Project description:Adjuvant cisplatin-based chemotherapy only marginally improves survival in patients with completely resected non-small-cell lung cancer (NSCLC). We have evaluated the predictive value of mutations in TP53, encoding the tumour suppressor p53, in the International Adjuvant Lung Cancer Trial (IALT), a randomized trial of adjuvant cisplatin-based chemotherapy against observation. TP53 (exons 4-8) was sequenced in 524 archived specimens of IALT patients with a median follow-up of 7.5 years. Predictive analyses were based on Cox models adjusted for clinical and pathological variables. P-values ? 0.01 were considered as significant.
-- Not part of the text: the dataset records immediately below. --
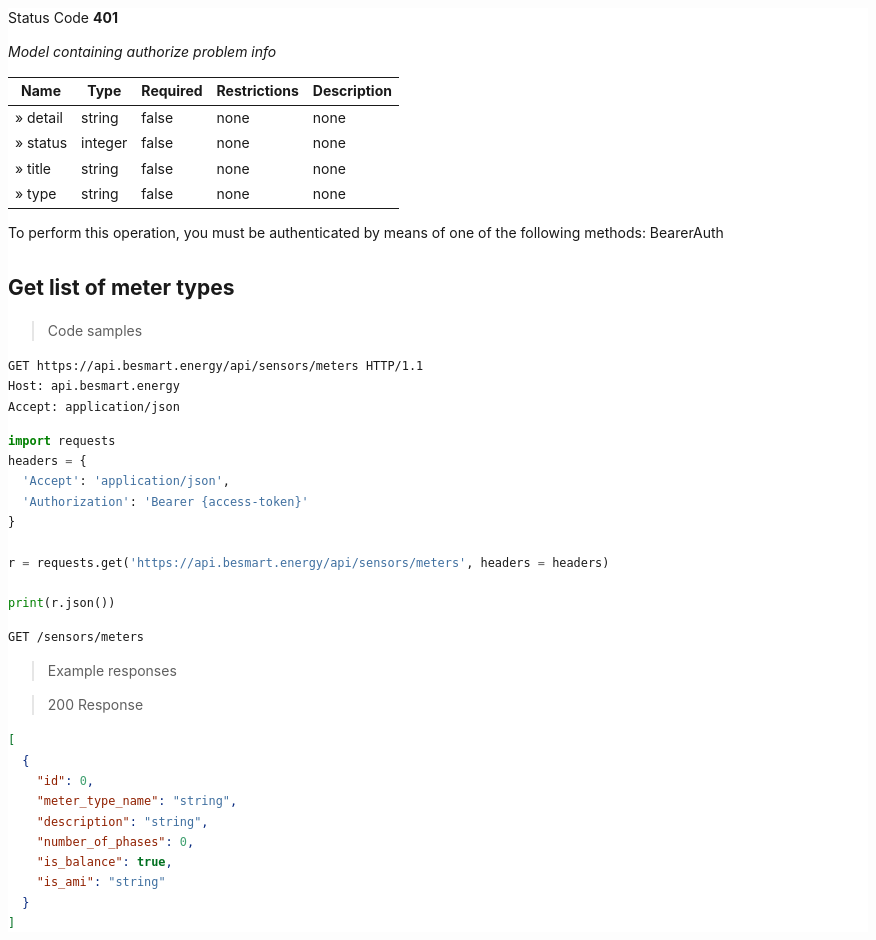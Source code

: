 Status Code **401**

*Model containing authorize problem info*

|Name|Type|Required|Restrictions|Description|
|---|---|---|---|---|
|» detail|string|false|none|none|
|» status|integer|false|none|none|
|» title|string|false|none|none|
|» type|string|false|none|none|

<aside class="warning">
To perform this operation, you must be authenticated by means of one of the following methods:
BearerAuth
</aside>

## Get list of meter types

<a id="opIdapi.endpoints.sensors.get_meters"></a>

> Code samples

```http
GET https://api.besmart.energy/api/sensors/meters HTTP/1.1
Host: api.besmart.energy
Accept: application/json

```

```python
import requests
headers = {
  'Accept': 'application/json',
  'Authorization': 'Bearer {access-token}'
}

r = requests.get('https://api.besmart.energy/api/sensors/meters', headers = headers)

print(r.json())

```

`GET /sensors/meters`

> Example responses

> 200 Response

```json
[
  {
    "id": 0,
    "meter_type_name": "string",
    "description": "string",
    "number_of_phases": 0,
    "is_balance": true,
    "is_ami": "string"
  }
]
```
Mutations were detected in 221 patients (42%) and had no predictive value for the effect of chemotherapy (interaction between TP53 and treatment: p = 0.17 for Overall Survival (OS); p = 0.06 for Disease-Free Interval, (DFS)). However, among patients with mutations, outcome appeared worse in treatment compared to observation arms (HR for OS = 1.36 (95% CI [0.97-1.31), p = 0.08; DFS = 1.40 (95% CI [1.01-1.95]), p = 0.04). When grouping mutations into classes according to predicted effects on protein structure, the tendency towards worse outcomes was restricted to "structure" mutations affecting residues of the hydrophobic core that are not located at the p53 protein-DNA interface (HR for death in this class vs wild-type T53 = 1.66; 95% CI [1.10-2.52], p = 0.02). Overall, TP53 mutations are not significant predictors of outcome in this trial of cisplatin-based chemotherapy, although a specific class of structural mutations may be associated with a tendency towards worse outcomes upon treatment.